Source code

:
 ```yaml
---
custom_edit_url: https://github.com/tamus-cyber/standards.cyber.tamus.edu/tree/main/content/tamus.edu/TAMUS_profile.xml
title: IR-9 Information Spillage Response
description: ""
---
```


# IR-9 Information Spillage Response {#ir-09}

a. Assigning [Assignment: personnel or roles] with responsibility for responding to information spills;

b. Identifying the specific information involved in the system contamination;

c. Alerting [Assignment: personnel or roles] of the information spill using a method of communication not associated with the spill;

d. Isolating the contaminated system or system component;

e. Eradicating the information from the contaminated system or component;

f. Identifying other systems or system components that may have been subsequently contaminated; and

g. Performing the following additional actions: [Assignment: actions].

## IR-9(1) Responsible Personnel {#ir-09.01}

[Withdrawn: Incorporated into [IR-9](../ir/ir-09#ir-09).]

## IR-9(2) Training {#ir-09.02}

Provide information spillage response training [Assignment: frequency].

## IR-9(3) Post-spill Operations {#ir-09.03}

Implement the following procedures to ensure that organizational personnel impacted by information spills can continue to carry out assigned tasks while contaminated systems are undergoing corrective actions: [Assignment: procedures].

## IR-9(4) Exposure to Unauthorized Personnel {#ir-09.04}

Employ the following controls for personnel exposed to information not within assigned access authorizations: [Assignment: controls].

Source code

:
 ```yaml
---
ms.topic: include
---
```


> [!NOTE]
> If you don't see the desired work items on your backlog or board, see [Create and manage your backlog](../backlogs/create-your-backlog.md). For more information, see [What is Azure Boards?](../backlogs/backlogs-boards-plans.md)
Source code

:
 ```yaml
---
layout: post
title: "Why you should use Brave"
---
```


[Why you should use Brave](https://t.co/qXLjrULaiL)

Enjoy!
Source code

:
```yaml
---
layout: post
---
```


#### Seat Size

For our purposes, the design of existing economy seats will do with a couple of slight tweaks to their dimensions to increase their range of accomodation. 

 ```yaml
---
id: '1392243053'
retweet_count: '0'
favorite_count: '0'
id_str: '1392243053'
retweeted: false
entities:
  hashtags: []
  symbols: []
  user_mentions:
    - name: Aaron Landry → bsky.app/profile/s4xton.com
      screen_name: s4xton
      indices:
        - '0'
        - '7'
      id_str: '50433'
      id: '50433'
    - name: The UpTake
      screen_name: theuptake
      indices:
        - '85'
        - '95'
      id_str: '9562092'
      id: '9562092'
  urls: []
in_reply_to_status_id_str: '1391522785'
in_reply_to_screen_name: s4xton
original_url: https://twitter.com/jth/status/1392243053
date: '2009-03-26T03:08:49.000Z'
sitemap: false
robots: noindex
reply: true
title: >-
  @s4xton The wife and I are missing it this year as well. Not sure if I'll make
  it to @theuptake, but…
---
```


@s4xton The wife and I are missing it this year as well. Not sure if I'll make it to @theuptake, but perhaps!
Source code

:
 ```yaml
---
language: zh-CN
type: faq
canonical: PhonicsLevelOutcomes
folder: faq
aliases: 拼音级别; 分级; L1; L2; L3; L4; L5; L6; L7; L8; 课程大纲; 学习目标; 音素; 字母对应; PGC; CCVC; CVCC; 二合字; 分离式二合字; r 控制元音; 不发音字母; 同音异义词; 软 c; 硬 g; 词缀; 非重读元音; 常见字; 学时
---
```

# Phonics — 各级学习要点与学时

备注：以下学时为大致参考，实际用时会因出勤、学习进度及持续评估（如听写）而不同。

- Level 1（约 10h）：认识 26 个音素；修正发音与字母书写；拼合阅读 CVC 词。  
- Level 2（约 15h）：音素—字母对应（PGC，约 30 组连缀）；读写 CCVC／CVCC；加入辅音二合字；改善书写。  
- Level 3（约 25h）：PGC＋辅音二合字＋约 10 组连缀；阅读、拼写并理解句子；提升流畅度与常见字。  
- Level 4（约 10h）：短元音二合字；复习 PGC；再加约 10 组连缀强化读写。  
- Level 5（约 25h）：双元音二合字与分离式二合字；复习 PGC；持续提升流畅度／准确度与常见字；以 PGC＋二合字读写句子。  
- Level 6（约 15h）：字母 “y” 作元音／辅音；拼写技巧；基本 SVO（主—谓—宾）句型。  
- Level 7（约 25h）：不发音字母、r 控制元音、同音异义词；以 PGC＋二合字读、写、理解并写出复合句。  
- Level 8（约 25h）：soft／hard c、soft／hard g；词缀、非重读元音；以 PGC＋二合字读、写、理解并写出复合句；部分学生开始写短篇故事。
* * *
* What this task involves:
Emit the full listing verbatim.

* Written response:
Source code

:
 ```yaml
---
custom_edit_url: https://github.com/tamus-cyber/standards.cyber.tamus.edu/tree/main/content/tamus.edu/TAMUS_profile.xml
title: IR-9 Information Spillage Response
description: ""
---
```


# IR-9 Information Spillage Response {#ir-09}

a. Assigning [Assignment: personnel or roles] with responsibility for responding to information spills;

b. Identifying the specific information involved in the system contamination;

c. Alerting [Assignment: personnel or roles] of the information spill using a method of communication not associated with the spill;

d. Isolating the contaminated system or system component;

e. Eradicating the information from the contaminated system or component;

f. Identifying other systems or system components that may have been subsequently contaminated; and

g. Performing the following additional actions: [Assignment: actions].

## IR-9(1) Responsible Personnel {#ir-09.01}

[Withdrawn: Incorporated into [IR-9](../ir/ir-09#ir-09).]

## IR-9(2) Training {#ir-09.02}

Provide information spillage response training [Assignment: frequency].

## IR-9(3) Post-spill Operations {#ir-09.03}

Implement the following procedures to ensure that organizational personnel impacted by information spills can continue to carry out assigned tasks while contaminated systems are undergoing corrective actions: [Assignment: procedures].

## IR-9(4) Exposure to Unauthorized Personnel {#ir-09.04}

Employ the following controls for personnel exposed to information not within assigned access authorizations: [Assignment: controls].

Source code

:
 ```yaml
---
ms.topic: include
---
```


> [!NOTE]
> If you don't see the desired work items on your backlog or board, see [Create and manage your backlog](../backlogs/create-your-backlog.md). For more information, see [What is Azure Boards?](../backlogs/backlogs-boards-plans.md)
Source code

:
 ```yaml
---
layout: post
title: "Why you should use Brave"
---
```


[Why you should use Brave](https://t.co/qXLjrULaiL)

Enjoy!
Source code

:
```yaml
---
layout: post
---
```


#### Seat Size

For our purposes, the design of existing economy seats will do with a couple of slight tweaks to their dimensions to increase their range of accomodation. 

 ```yaml
---
id: '1392243053'
retweet_count: '0'
favorite_count: '0'
id_str: '1392243053'
retweeted: false
entities:
  hashtags: []
  symbols: []
  user_mentions:
    - name: Aaron Landry → bsky.app/profile/s4xton.com
      screen_name: s4xton
      indices:
        - '0'
        - '7'
      id_str: '50433'
      id: '50433'
    - name: The UpTake
      screen_name: theuptake
      indices:
        - '85'
        - '95'
      id_str: '9562092'
      id: '9562092'
  urls: []
in_reply_to_status_id_str: '1391522785'
in_reply_to_screen_name: s4xton
original_url: https://twitter.com/jth/status/1392243053
date: '2009-03-26T03:08:49.000Z'
sitemap: false
robots: noindex
reply: true
title: >-
  @s4xton The wife and I are missing it this year as well. Not sure if I'll make
  it to @theuptake, but…
---
```


@s4xton The wife and I are missing it this year as well. Not sure if I'll make it to @theuptake, but perhaps!
Source code

:
 ```yaml
---
language: zh-CN
type: faq
canonical: PhonicsLevelOutcomes
folder: faq
aliases: 拼音级别; 分级; L1; L2; L3; L4; L5; L6; L7; L8; 课程大纲; 学习目标; 音素; 字母对应; PGC; CCVC; CVCC; 二合字; 分离式二合字; r 控制元音; 不发音字母; 同音异义词; 软 c; 硬 g; 词缀; 非重读元音; 常见字; 学时
---
```

# Phonics — 各级学习要点与学时

备注：以下学时为大致参考，实际用时会因出勤、学习进度及持续评估（如听写）而不同。

- Level 1（约 10h）：认识 26 个音素；修正发音与字母书写；拼合阅读 CVC 词。  
- Level 2（约 15h）：音素—字母对应（PGC，约 30 组连缀）；读写 CCVC／CVCC；加入辅音二合字；改善书写。  
- Level 3（约 25h）：PGC＋辅音二合字＋约 10 组连缀；阅读、拼写并理解句子；提升流畅度与常见字。  
- Level 4（约 10h）：短元音二合字；复习 PGC；再加约 10 组连缀强化读写。  
- Level 5（约 25h）：双元音二合字与分离式二合字；复习 PGC；持续提升流畅度／准确度与常见字；以 PGC＋二合字读写句子。  
- Level 6（约 15h）：字母 “y” 作元音／辅音；拼写技巧；基本 SVO（主—谓—宾）句型。  
- Level 7（约 25h）：不发音字母、r 控制元音、同音异义词；以 PGC＋二合字读、写、理解并写出复合句。  
- Level 8（约 25h）：soft／hard c、soft／hard g；词缀、非重读元音；以 PGC＋二合字读、写、理解并写出复合句；部分学生开始写短篇故事。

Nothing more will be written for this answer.